EXTRACTED INFORMATION:

━━━━━━━━━━

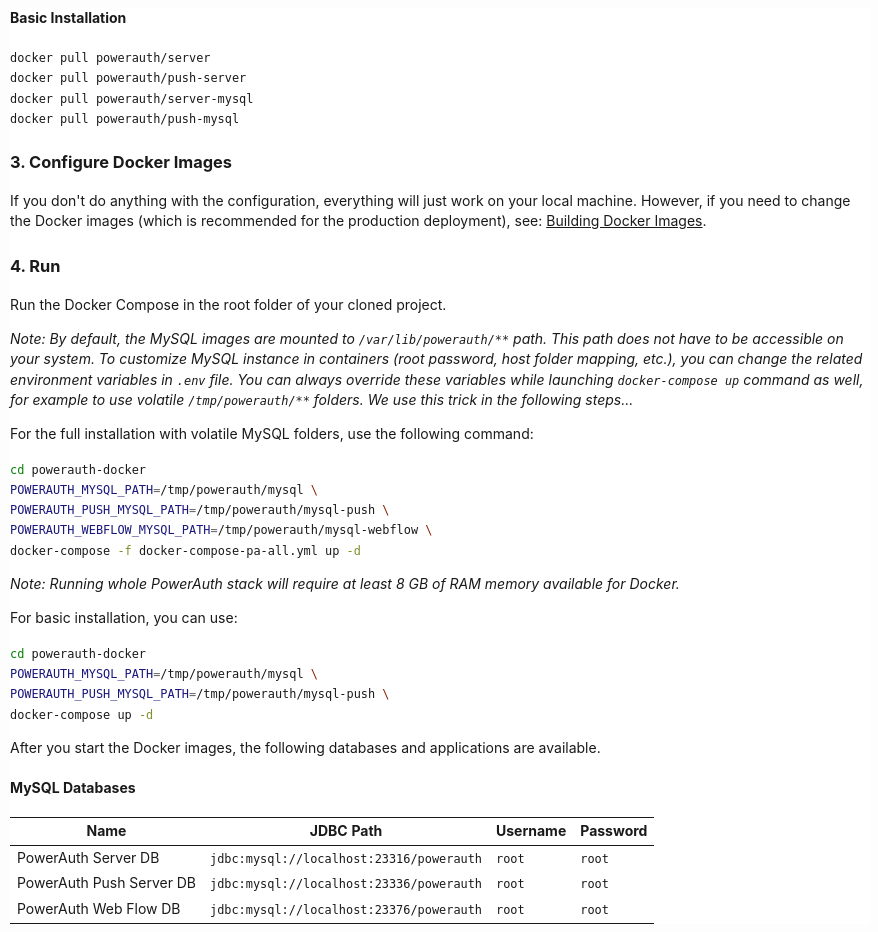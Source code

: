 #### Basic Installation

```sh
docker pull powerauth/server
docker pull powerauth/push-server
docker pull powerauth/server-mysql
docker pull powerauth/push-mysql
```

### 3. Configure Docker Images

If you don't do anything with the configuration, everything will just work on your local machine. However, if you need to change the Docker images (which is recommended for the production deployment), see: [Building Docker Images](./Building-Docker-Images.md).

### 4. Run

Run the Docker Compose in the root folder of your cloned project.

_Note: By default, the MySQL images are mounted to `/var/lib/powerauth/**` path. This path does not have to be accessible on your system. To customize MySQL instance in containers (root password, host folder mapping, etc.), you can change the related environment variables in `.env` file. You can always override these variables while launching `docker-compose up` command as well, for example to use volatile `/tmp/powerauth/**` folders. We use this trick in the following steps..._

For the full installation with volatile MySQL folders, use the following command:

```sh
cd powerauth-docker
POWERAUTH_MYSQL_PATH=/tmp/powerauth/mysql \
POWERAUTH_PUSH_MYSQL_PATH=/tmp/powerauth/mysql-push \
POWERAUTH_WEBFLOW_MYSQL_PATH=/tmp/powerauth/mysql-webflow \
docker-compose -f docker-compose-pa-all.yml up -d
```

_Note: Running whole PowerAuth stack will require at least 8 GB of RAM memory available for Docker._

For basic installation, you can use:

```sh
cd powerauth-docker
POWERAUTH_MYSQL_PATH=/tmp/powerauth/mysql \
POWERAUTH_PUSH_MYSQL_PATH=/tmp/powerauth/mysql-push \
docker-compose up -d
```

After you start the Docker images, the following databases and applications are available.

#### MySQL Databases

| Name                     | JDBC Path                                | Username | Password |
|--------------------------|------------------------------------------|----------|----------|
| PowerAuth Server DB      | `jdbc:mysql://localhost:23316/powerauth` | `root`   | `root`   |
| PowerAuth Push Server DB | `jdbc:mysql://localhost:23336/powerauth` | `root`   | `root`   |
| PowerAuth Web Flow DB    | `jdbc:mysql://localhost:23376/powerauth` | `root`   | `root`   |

━━━━━━━━━━

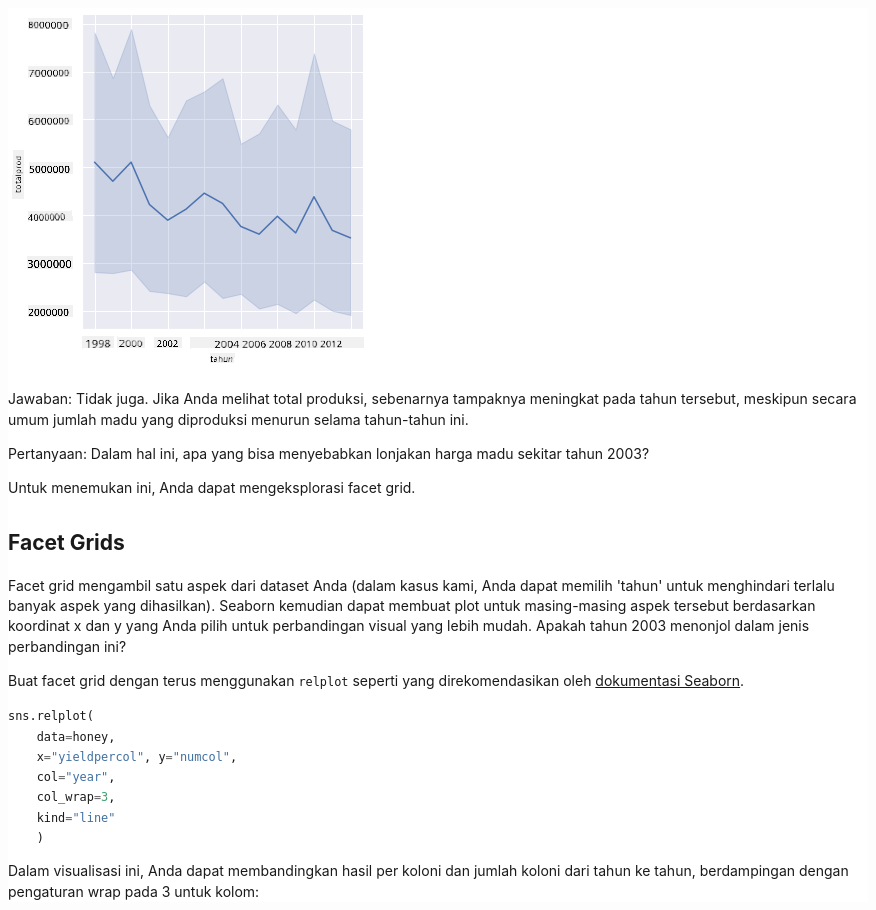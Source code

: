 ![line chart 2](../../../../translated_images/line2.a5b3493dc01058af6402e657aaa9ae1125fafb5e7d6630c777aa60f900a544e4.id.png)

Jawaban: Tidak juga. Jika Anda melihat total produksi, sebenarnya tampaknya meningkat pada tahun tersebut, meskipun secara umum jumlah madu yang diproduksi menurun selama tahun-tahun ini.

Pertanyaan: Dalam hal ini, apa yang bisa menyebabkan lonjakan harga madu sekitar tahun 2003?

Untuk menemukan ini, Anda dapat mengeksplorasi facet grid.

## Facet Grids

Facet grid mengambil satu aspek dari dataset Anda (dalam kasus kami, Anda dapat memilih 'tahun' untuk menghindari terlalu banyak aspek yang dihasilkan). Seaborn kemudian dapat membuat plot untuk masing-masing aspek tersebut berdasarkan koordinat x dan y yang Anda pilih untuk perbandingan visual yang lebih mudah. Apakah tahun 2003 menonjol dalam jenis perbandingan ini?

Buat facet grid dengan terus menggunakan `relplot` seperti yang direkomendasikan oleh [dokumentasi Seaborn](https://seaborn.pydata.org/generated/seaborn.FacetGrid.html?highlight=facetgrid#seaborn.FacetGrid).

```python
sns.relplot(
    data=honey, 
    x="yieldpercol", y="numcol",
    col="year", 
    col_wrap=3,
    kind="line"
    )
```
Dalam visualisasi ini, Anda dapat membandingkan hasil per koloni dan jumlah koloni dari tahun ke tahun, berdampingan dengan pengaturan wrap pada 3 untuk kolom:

━━━━━━━━━━

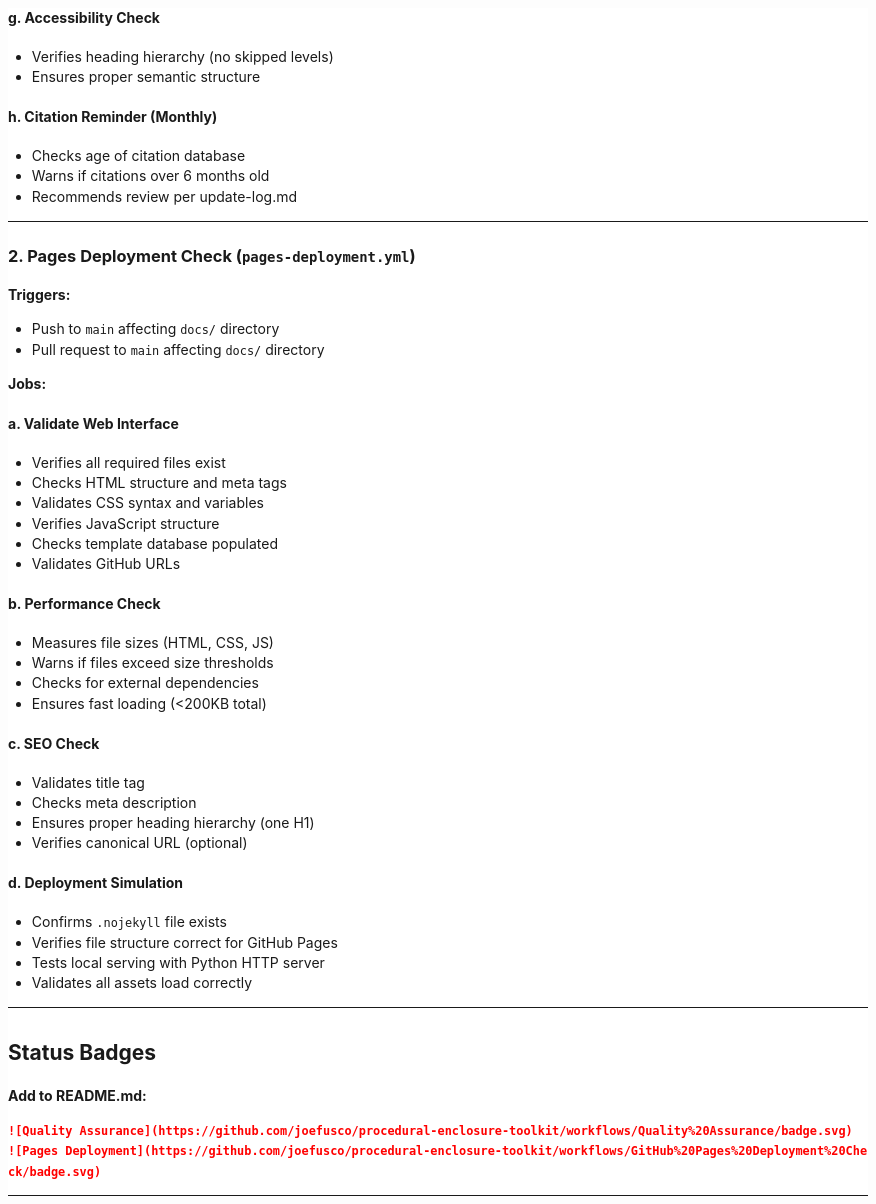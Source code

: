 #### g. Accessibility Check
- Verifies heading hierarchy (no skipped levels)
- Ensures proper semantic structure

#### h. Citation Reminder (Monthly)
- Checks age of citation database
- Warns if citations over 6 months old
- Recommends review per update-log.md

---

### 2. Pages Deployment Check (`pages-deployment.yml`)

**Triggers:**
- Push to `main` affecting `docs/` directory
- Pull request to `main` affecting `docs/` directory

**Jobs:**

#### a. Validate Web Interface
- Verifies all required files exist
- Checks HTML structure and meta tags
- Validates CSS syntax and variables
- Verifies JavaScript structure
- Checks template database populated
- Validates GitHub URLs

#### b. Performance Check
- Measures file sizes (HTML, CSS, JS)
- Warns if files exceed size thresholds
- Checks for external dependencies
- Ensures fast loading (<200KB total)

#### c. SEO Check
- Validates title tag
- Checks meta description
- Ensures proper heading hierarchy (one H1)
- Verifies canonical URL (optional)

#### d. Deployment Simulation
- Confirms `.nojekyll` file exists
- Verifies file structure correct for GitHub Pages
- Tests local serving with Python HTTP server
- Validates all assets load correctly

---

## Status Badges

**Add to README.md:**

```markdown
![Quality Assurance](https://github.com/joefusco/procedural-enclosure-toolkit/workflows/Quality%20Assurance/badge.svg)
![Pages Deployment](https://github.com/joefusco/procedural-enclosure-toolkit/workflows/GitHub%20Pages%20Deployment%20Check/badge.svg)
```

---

━━━━━━━━━━

TASK DETAILS: Once you have checked each line above for the string "Ensures", state how many lines contain it and add nothing more.

RESPONSE TO THE EXERCISE: 3